*WORK TO COMPLETE*
Every line that holds the word "access" needs to be copied from the data below.

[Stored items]
╭──
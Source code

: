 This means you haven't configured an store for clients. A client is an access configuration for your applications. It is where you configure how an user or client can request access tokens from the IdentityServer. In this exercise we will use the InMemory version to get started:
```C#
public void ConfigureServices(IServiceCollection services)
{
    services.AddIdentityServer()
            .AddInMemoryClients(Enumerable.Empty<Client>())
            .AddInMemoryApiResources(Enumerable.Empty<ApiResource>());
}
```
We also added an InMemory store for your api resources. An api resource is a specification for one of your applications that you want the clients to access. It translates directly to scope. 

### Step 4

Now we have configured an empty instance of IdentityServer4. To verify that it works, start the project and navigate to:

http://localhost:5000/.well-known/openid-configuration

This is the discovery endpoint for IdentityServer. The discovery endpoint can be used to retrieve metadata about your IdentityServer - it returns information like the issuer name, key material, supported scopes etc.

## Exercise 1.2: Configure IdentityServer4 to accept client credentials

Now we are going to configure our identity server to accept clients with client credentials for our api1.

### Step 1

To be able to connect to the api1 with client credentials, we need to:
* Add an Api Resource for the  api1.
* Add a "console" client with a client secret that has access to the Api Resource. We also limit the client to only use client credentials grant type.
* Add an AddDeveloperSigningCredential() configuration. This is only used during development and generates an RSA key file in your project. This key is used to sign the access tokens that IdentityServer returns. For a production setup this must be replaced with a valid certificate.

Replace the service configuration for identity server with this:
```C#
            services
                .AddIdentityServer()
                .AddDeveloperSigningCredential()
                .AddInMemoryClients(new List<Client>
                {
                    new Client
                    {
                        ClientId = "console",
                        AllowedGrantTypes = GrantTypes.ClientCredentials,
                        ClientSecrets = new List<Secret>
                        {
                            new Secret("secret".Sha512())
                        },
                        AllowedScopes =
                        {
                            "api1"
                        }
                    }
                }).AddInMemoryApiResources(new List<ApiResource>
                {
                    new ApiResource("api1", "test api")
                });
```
╰──
*ANSWER TO THIS TASK*
: This means you haven't configured an store for clients. A client is an access configuration for your applications. It is where you configure how an user or client can request access tokens from the IdentityServer. In this exercise we will use the InMemory version to get started:
We also added an InMemory store for your api resources. An api resource is a specification for one of your applications that you want the clients to access. It translates directly to scope. 
* Add a "console" client with a client secret that has access to the Api Resource. We also limit the client to only use client credentials grant type.
* Add an AddDeveloperSigningCredential() configuration. This is only used during development and generates an RSA key file in your project. This key is used to sign the access tokens that IdentityServer returns. For a production setup this must be replaced with a valid certificate.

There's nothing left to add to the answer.